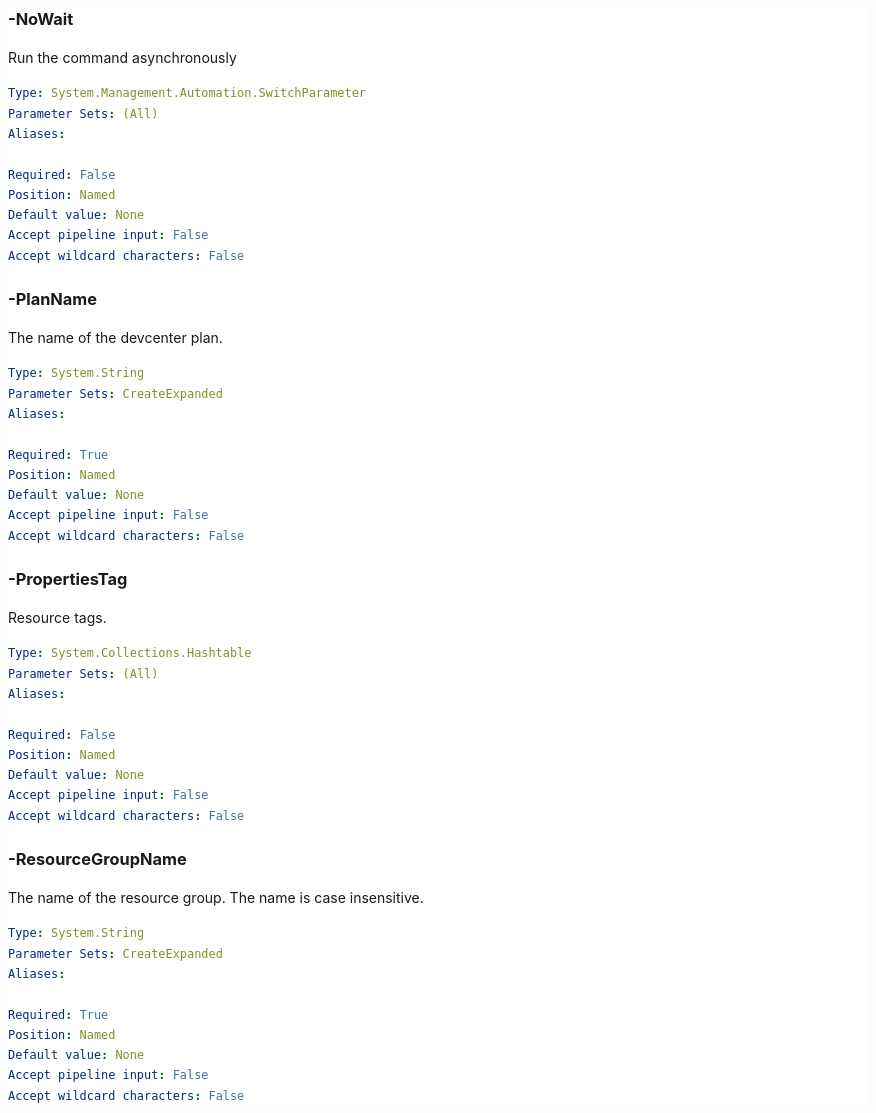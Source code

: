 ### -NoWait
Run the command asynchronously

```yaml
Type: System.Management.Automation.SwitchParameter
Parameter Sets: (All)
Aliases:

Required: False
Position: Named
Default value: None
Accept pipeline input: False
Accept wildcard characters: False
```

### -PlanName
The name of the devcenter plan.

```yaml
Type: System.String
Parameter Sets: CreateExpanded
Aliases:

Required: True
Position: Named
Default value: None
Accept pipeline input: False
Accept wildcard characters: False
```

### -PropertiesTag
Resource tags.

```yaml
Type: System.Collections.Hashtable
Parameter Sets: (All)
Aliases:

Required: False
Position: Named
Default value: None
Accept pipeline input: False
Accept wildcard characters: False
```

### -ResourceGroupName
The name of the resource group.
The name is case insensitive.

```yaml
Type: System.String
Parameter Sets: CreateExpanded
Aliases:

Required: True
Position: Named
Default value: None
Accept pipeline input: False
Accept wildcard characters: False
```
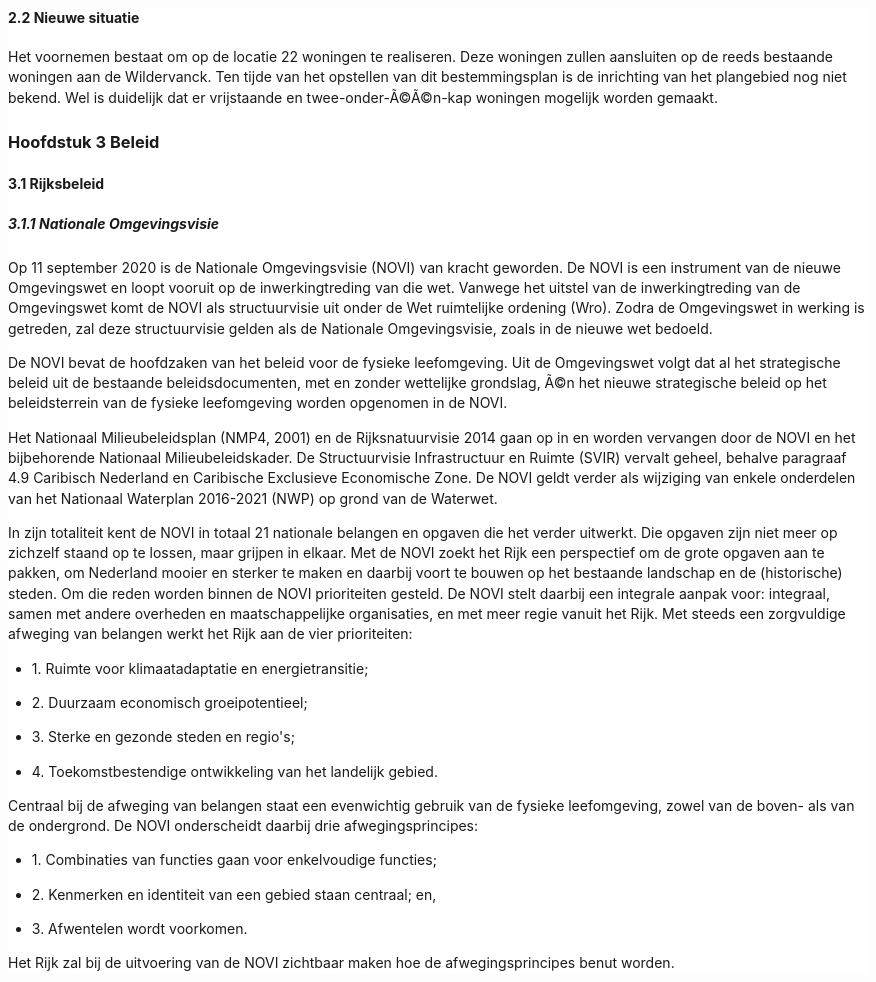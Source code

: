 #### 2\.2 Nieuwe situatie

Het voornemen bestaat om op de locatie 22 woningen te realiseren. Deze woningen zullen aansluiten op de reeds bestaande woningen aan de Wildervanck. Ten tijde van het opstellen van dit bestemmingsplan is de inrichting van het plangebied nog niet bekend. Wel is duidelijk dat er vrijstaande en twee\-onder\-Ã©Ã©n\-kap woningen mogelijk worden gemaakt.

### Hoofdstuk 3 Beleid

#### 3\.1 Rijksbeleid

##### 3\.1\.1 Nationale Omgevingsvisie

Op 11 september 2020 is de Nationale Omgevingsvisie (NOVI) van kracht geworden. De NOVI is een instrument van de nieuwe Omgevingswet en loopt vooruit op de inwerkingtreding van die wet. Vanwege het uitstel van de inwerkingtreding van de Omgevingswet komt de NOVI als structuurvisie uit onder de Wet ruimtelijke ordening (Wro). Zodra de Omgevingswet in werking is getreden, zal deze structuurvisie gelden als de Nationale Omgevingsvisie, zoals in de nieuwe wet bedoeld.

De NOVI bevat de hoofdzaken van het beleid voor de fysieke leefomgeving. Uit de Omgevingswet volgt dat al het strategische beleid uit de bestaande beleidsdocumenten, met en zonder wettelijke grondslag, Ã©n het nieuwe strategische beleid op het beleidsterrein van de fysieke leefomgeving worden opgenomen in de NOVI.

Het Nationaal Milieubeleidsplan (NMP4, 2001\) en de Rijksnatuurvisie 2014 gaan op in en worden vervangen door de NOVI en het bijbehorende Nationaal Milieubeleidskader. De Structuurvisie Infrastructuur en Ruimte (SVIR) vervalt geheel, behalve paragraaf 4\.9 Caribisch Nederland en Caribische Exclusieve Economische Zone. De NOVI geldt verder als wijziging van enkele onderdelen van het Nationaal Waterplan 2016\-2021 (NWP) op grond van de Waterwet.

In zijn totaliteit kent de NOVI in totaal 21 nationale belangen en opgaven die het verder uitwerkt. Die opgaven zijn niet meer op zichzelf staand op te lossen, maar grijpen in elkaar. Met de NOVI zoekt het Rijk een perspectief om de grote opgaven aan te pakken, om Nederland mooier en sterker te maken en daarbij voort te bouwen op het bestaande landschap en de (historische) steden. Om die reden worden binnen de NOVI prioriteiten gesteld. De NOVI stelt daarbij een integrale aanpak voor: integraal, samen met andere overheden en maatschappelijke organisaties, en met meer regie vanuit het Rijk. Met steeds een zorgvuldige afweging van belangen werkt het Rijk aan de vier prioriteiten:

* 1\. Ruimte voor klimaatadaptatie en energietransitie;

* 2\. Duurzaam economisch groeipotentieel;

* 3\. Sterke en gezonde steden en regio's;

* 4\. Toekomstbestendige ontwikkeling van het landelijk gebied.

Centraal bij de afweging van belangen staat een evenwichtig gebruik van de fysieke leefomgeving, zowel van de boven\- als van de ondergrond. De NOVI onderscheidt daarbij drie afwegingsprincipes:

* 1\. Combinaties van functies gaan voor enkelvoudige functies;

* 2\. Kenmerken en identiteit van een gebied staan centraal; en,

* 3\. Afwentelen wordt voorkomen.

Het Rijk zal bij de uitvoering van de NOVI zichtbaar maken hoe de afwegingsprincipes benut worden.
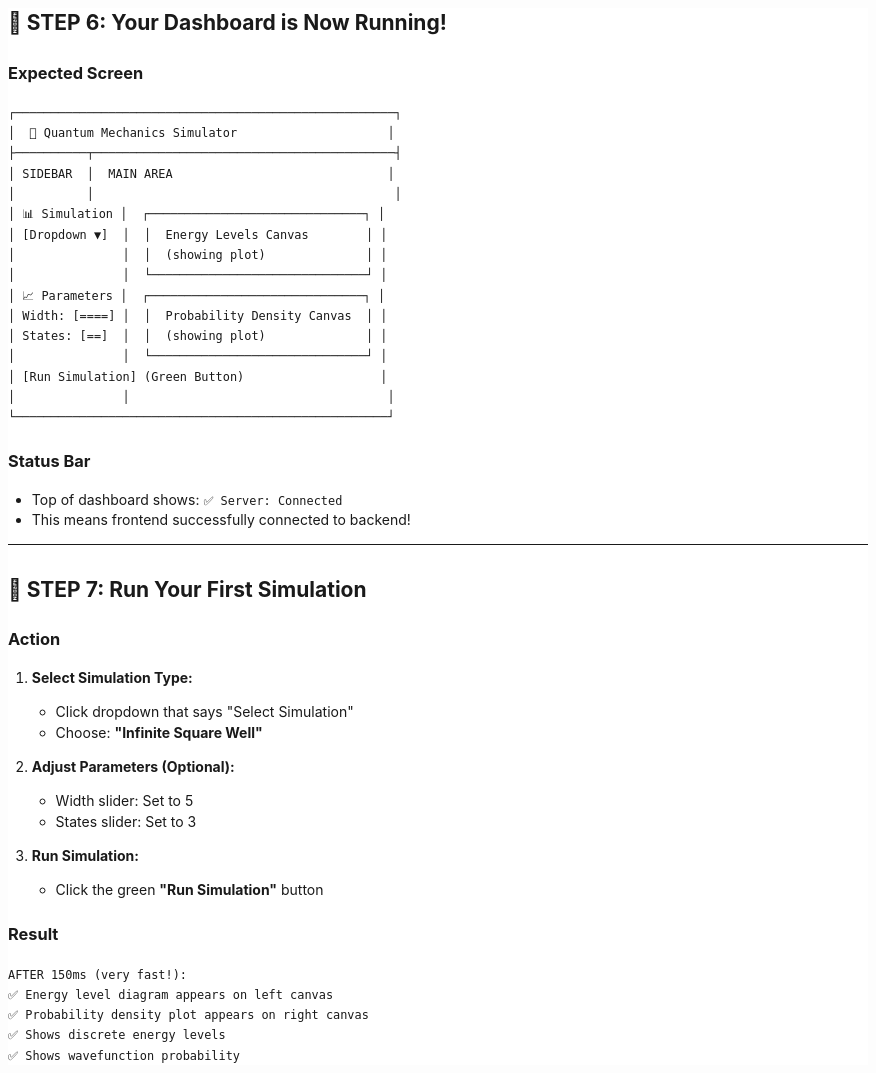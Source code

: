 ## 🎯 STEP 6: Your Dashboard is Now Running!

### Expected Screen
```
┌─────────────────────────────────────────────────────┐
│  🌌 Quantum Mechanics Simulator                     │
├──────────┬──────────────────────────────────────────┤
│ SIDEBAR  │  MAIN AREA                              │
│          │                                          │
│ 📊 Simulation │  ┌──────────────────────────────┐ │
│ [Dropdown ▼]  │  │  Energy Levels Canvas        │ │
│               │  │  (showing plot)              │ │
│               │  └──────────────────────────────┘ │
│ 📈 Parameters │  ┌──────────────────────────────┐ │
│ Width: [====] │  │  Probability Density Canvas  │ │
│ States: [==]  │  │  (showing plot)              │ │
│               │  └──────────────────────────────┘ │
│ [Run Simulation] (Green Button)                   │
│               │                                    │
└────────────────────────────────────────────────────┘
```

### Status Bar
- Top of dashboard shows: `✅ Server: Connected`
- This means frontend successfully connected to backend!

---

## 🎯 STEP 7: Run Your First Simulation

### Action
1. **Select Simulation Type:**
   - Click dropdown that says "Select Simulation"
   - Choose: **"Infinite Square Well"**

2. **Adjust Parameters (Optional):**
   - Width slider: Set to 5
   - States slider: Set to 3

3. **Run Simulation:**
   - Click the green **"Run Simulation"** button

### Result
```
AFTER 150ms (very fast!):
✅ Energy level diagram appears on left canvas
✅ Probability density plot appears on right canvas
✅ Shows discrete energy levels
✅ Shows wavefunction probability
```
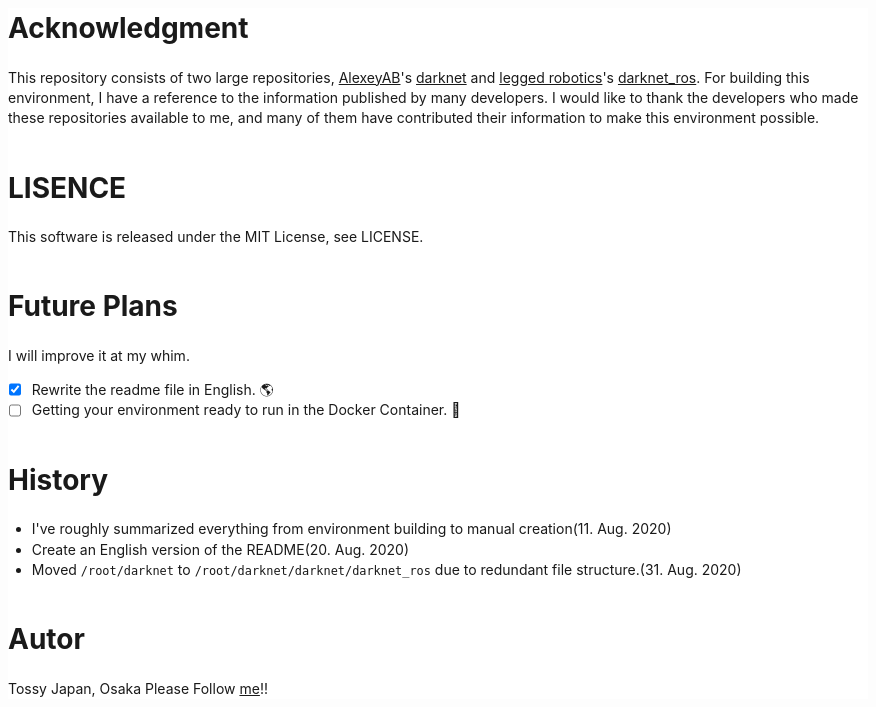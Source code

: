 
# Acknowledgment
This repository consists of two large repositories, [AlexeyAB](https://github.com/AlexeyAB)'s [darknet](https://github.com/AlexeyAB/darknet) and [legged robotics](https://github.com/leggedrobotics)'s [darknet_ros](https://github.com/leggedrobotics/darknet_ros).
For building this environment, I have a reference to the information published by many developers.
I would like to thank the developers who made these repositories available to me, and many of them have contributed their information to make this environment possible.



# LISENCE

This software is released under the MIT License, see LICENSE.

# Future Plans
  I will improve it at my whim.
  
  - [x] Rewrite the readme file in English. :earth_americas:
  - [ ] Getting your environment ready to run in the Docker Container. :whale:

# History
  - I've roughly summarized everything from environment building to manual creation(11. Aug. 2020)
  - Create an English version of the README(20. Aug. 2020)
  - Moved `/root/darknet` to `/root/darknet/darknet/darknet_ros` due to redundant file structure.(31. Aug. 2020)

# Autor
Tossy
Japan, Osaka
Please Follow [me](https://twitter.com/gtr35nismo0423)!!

★ ★ ★ ★ ★

** TASK BRIEF **
Across the whole listing, show each line where the word "many" occurs.

** OUTPUT OF THE TASK **
For building this environment, I have a reference to the information published by many developers.
I would like to thank the developers who made these repositories available to me, and many of them have contributed their information to make this environment possible.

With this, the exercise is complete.